Carry-less for cryptography: Zbkc extension
The extension Zbkc reuses clmul
and clmulh
from Zbc (but not clmulr
).
Crossbar permutation instruction: Zbkx
Another set of cryptography bitmanip instructions not defined in any of the scalar bitmanip extensions is the set of permutation instructions introduced in Zbkx. There are two such instructions: xperm8
and xperm4
. xperm8
performs a byte permutation and xperm4
performs a nibble (4-bit element) permutation.
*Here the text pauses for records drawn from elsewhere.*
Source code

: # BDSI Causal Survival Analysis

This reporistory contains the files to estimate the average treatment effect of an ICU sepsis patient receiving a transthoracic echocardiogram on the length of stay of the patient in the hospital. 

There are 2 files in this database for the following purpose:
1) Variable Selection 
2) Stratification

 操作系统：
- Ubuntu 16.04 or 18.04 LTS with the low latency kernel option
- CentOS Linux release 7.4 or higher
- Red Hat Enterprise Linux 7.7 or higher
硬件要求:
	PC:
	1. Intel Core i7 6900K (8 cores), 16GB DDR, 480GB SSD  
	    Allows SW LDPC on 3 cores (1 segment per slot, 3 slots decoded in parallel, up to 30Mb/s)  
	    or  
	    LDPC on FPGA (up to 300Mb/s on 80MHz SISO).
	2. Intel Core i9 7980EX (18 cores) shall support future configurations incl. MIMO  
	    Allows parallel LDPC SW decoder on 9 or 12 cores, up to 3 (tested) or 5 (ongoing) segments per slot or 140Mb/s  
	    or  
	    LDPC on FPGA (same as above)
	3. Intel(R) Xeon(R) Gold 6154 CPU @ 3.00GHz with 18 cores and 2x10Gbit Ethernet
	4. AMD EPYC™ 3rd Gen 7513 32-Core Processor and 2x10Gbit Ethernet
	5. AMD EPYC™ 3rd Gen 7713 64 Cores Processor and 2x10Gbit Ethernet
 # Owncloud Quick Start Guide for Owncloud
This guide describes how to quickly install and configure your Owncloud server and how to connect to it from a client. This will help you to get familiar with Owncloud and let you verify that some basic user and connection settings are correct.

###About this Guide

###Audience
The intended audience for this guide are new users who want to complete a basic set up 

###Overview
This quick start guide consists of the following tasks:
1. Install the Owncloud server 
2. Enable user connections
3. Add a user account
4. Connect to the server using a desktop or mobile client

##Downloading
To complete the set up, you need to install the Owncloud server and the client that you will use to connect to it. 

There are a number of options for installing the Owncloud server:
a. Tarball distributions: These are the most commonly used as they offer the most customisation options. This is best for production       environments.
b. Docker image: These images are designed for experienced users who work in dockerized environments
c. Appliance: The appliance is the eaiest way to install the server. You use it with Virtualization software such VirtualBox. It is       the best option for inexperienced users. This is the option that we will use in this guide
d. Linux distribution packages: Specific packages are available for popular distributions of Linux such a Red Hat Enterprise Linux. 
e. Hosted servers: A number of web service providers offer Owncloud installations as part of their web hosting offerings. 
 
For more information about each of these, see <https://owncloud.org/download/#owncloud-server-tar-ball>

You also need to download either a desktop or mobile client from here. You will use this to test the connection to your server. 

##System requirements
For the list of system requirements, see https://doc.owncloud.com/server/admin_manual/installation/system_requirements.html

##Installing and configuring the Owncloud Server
Both instructions read their data set from source rs1
and their index vector from source rs2
.
For xperm4
, a 4-bit index is enough to address every data nibble when XLEN=64; in such a case every index has a mapping in the data set rs1. For xperm8
8-bit indices or for xperm4
when XLEN=32, the index may be out-of-bound: in such case the result element is replaced by 0.
Scalar bitmanip and constant execution time
The scalar cryptography extension adds Zkt: extension mandating constant time execution latency. Zkt covers all instructions from Zbkb, Zbkc, and Zbkx: when Zkt is supported all those instructions must be implemented with data-independent execution latency, as to not disclose any information on data values through data-dependent latencies. This is critical for any cryptography application. Zkt does not mandata data-independent execution latency for other scalar bitmanip instructions (In Zba, Zbb, Zbc, Zbs but not Zbkb or Zbkc) but it does cover other standard instructions.
Conclusion
Scalar bit manipulation extensions extend RISC-V capability to implement widespread operations on bits which would require large sequence of instructions otherwise. Implementing those extra instructions incur extra costs compared to the base ISA but this cost is easily justifiable for most applications in particular for the 3 (out of 4) extensions (Zba, Zbb, Zbs) which are grouped into the B extension. The B extension is mandatory in the main RISC-V profiles such as RVA23U64 (while Zbc remains an option in the profile). An extra set of scalar bit manipulation instructions has also been specified, those extensions cover more dedicated needs and can be mandated to be implemented with data independent execution latency to make them suitable for use in cryptographic applications.
References:
RISC-V Bit-Manipulation ISA-extensions (specification)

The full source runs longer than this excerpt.